FISCALITÀ

Acquisto della casa e Bonus mobili: l’Agenzia delle Entrate aggiorna le Guide
13 Gennaio 2022 

A seguito delle novità introdotte dalla Legge di Bilancio 2022 che ha prorogato sia il Bonus per l’acquisto di mobili ed elettrodomestici, che il Bonus per l’acquisto della prima casa riconosciuto a favore dei giovani di età inferiore a 36 anni, l’Agenzia delle Entrate aggiorna le Guide informative.

Si tratta, in particolare, delle Guide Bonus mobili ed elettrodomestici” e Guida per l’acquisto della casa: le imposte e le agevolazioni fiscali che, come di consueto, illustrano la disciplina generale delle agevolazioni, richiamando i nuovi termini di applicazione.

Nello specifico, il Bonus mobili che riconosce una detrazione Irpef del 50% sull’acquisto di mobili e di grandi elettrodomestici destinati ad arredare un immobile oggetto di recupero, è stato prorogato sino al 2024.

La proroga, come accennato, è stata disposta dalla Legge di Bilancio 2022 (Legge n. 234/2021) con una differenziazione legata al limite di spesa che, solo per il 2022, è di 10.000 euro, mentre diventa 5.000 euro per gli anni 2023 e 2024.  Resta ferma la ripartizione della detrazione in 10 anni.

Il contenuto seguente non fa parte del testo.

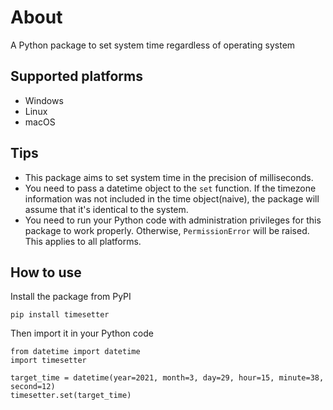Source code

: # About
A Python package to set system time regardless of operating system
## Supported platforms
 - Windows
 - Linux
 - macOS
## Tips
 - This package aims to set system time in the precision of milliseconds.
 - You need to pass a datetime object to the `set` function. If the timezone information was not included in the time object(naive), the package will assume that it's identical to the system.
 - You need to run your Python code with administration privileges for this package to work properly. Otherwise, `PermissionError` will be raised. This applies to all platforms.
## How to use
Install the package from PyPI
```
pip install timesetter
```
Then import it in your Python code
```
from datetime import datetime
import timesetter

target_time = datetime(year=2021, month=3, day=29, hour=15, minute=38, second=12)
timesetter.set(target_time)
```
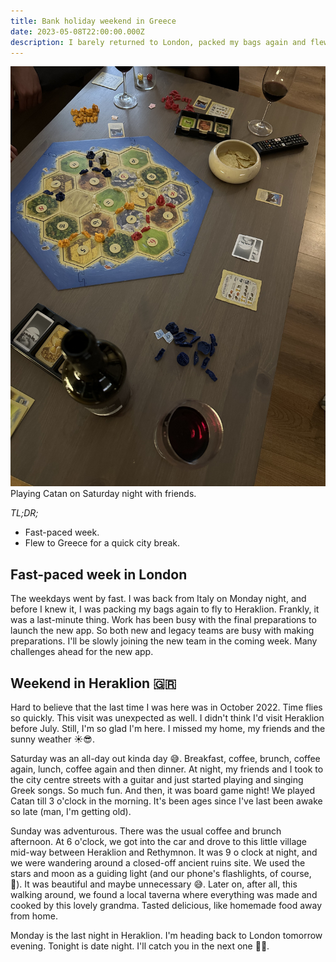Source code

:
```yaml
---
title: Bank holiday weekend in Greece
date: 2023-05-08T22:00:00.000Z
description: I barely returned to London, packed my bags again and flew to Greece.
---
```

![Catan game board, wine and chips.](catan.jpg)
<span class="caption">Playing Catan on Saturday night with friends.</span>

_TL;DR;_

* Fast-paced week.
* Flew to Greece for a quick city break.

## Fast-paced week in London

The weekdays went by fast. I was back from Italy on Monday night, and before I knew it, I was packing my bags again to fly to Heraklion. Frankly, it was a last-minute thing. Work has been busy with the final preparations to launch the new app. So both new and legacy teams are busy with making preparations. I'll be slowly joining the new team in the coming week. Many challenges ahead for the new app.

## Weekend in Heraklion 🇬🇷

Hard to believe that the last time I was here was in October 2022. Time flies so quickly. This visit was unexpected as well. I didn't think I'd visit Heraklion before July. Still, I'm so glad I'm here. I missed my home, my friends and the sunny weather ☀️😎.

Saturday was an all-day out kinda day 😅. Breakfast, coffee, brunch, coffee again, lunch, coffee again and then dinner. At night, my friends and I took to the city centre streets with a guitar and just started playing and singing Greek songs. So much fun. And then, it was board game night! We played Catan till 3 o'clock in the morning. It's been ages since I've last been awake so late (man, I'm getting old).

Sunday was adventurous. There was the usual coffee and brunch afternoon. At 6 o'clock, we got into the car and drove to this little village mid-way between Heraklion and Rethymnon. It was 9 o clock at night, and we were wandering around a closed-off ancient ruins site. We used the stars and moon as a guiding light (and our phone's flashlights, of course, 🔦). It was beautiful and maybe unnecessary 😅. Later on, after all, this walking around, we found a local taverna where everything was made and cooked by this lovely grandma. Tasted delicious, like homemade food away from home.

Monday is the last night in Heraklion. I'm heading back to London tomorrow evening. Tonight is date night. I'll catch you in the next one 👋🏻.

Non cambia la disciplina generale della detrazione, per cui si ricorda che l’intervento di recupero a cui è connesso il bonus mobili deve essere avviato prima dell’acquisto dei beni agevolati e può riguardare sia le singole unità immobiliari residenziali che le parti comuni degli edifici, sempre residenziali.

Come precisato dall’Agenzia delle Entrate nella CM n. 30/2020, il bonus mobili spetta anche ai contribuenti che usufruiscono del Sismabonus sia in forma “ordinaria” che potenziata al 110%.

La Legge 234/2021 ha prorogato fino al 31 dicembre 2022 anche il Bonus per l’acquisto della prima casa per i giovani di età inferiore a 36 anni introdotto dalla Legge 106/2021 di conversione del DL 73/2021 (cd. “Sostegni bis”).

Pertanto, il Bonus si applica agli atti di acquisto della “prima casa” stipulati, dagli under 36, tra il 26 maggio 2021 e il 31 dicembre 2022 e consente di ottenere:

  • per le compravendite non soggette a Iva, l’esenzione dal pagamento dell’imposta di registro, ipotecaria e catastale
  • per gli acquisti soggetti a Iva, oltre all’esenzione dalle imposte di registro, ipotecaria e catastale, il riconoscimento di un credito d’imposta di ammontare pari all’Iva pagata al venditore
  • l’esenzione dall’imposta sostitutiva per i finanziamenti erogati per l’acquisto, la costruzione e la ristrutturazione di immobili a uso abitativo.

Restano ferme le condizioni soggettive legate all’età per cui gli acquirenti non devono aver compiuto i 36 anni nell’anno di stipula dell’atto e all’ISEE che non deve essere superiore ai 40.000 euro. Ferme anche le condizioni oggettive per cui in relazione agli immobili occorre fare riferimento sempre alle disposizioni che disciplinano le agevolazioni “prima casa”.

Nella Guida l’Agenzia ricorda, tra l’altro, che le agevolazioni non si applicano ai preliminari di compravendita, mentre sono riconosciute in caso di acquisto tramite asta.